Further, the brief notes that "[l]ike First American Financial Corp. v. Edwards, 132 S. Ct. 2536 (2012), which presented but did not resolve the same issue (and in which both the Chamber and the IADC participated as amici curiae), the Spokeo case therefore presents both a danger and an opportunity. If the decision below is allowed to stand, there is a serious danger of continued erosion of the minimum requirements for standing under Article III of the Constitution. Such a danger is of grave concern to the business community because (as this case illustrates) alleged technical violations of regulatory statutes can often affect large numbers of people without actually injuring them. If, as the Ninth Circuit held (following its precedent in Edwards) such people can bring lawsuits without the need to demonstrate any injury beyond the alleged statutory violation itself, businesses will predictably be tied up in damages litigation over harmless alleged lapses, diverting their resources from more productive uses. This case presents an opportunity to rein in abusive litigation over such trifles, and to restore proper constitutional limitations on no-injury lawsuits.

A copy of the amicus brief in Spokeo, Inc. vs. Thomas Robins can be found here.

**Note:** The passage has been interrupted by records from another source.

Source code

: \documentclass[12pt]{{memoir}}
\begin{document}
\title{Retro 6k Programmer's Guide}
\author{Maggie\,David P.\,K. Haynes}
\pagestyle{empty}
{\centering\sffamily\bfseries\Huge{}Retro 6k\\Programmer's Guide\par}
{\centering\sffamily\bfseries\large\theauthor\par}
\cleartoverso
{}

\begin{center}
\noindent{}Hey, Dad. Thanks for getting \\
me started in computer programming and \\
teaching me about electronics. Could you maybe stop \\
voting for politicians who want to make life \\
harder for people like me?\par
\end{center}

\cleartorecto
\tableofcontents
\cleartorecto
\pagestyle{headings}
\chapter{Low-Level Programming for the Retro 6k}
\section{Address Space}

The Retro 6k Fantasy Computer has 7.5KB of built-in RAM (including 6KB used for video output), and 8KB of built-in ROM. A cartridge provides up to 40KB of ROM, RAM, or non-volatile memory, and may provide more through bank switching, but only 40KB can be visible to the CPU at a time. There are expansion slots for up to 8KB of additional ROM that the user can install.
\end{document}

IADC Joins U.S. Supreme Court Amicus Brief with FDCC and Washington Legal Foundation, Urging Reversal of Tenth Circuit's Refusal to Give Effect to CAFA Notice of Removal (5/29/2014)

The IADC joined with the Federation of Defense and Corporate Counsel (FDCC) and Washington Legal Foundation (WLF) in encouraging the U.S. Supreme Court to overturn a federal district court decision hindering an out-of-state defendant’s ability to remove a lawsuit from state to federal court. The brief argued that the defendant company’s statutorily mandated “short and plain statement of the grounds for removal” should have sufficed and that the district court should not have remanded the case due to a failure to include supporting evidence in the notice of removal.

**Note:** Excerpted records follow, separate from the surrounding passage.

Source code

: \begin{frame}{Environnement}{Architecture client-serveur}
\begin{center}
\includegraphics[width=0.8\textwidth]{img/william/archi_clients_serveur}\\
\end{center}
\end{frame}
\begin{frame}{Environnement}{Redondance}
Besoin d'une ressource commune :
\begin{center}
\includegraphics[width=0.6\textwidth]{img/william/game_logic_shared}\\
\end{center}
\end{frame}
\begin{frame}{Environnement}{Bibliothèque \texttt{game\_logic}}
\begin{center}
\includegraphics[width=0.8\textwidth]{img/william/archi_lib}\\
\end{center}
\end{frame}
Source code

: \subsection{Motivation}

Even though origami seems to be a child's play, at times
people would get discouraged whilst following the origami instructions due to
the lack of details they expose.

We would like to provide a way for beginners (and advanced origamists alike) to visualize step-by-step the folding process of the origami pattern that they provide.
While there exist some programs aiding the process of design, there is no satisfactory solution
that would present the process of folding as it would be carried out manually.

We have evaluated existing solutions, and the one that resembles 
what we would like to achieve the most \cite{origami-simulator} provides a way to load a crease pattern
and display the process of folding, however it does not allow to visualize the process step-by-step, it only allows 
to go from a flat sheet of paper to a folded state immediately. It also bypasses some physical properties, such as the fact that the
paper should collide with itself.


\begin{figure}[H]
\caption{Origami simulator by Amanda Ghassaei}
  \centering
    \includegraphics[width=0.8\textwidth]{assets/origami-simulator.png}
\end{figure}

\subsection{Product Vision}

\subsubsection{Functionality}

The amici devoted most of their brief to urging the Supreme Court to disavow the pervasive “presumption against removal” that nearly all federal appeals courts have adopted. The brief noted that the district judge below stated explicitly that “the strong presumption against removal” guided her decision to remand the case to state court, and argued that the supposed presumption has no basis in Supreme Court precedent and contradicts normal rules of statutory construction. The brief further observed that Congress has repeatedly expressed its support for expansive federal court removal jurisdiction, most recently when it adopted the Class Action Fairness Act in 2005. CAFA, which authorizes removal of virtually all large class actions, included findings that some state courts have “demonstrate[d] bias against out-of-State defendants.” CAFA’s explicit statutory support for removal rights is inconsistent with a judicially created presumption construing removal jurisdiction strictly. The brief was written by Richard Samp and Cory Andrews of the Washington Legal Foundation, alongside IADC Amicus Committee Chair Mary-Christine Sungaila and Jenny Hua of Snell & Wilmer LLP.

A copy of the amicus brief in Dart Cherokee Basin Operating Company, LLC, and Cherokee Basin Pipeline, LLC vs. Brandon W. Owens can be found here.

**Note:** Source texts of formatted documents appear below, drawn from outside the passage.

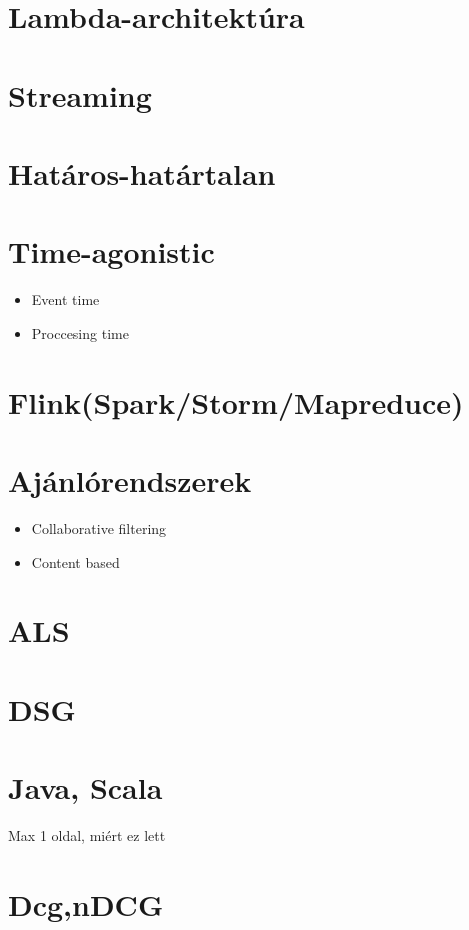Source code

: \documentclass[a4paper,12pt]{article}
\begin{document}
\section{Lambda-architektúra}
\section{Streaming}
\section{Határos-határtalan}
\section{Time-agonistic}
\begin{itemize}
\item Event time
\item Proccesing time
\end{itemize}
\section{Flink(Spark/Storm/Mapreduce)}
\section{Ajánlórendszerek}
\begin{itemize}
\item Collaborative filtering
\item Content based
\end{itemize}
\section{ALS}
\section{DSG}
\section{Java, Scala}
Max 1 oldal, miért ez lett
\section{Dcg,nDCG}
\end{document}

IADC Joins U.S. Supreme Court Amicus Brief in Support of Certiorari in Class Action Case (3/3/2014)

The IADC has participated as amicus in every class action case before the U.S. Supreme Court from Wal-Mart v. Dukes forward. The IADC recently joined with the Washington Legal Foundation in urging review in another class action case, which concerns the due process limits on state court class actions: (1) Whether the Due Process Clause precludes state courts from certifying a no-opt-out class action to provide the predicate for later individual awards of compensatory and punitive damages and (2) Whether the Due Process Clause precludes state courts from certifying class claims on the premise that individual defenses will be removed from consideration.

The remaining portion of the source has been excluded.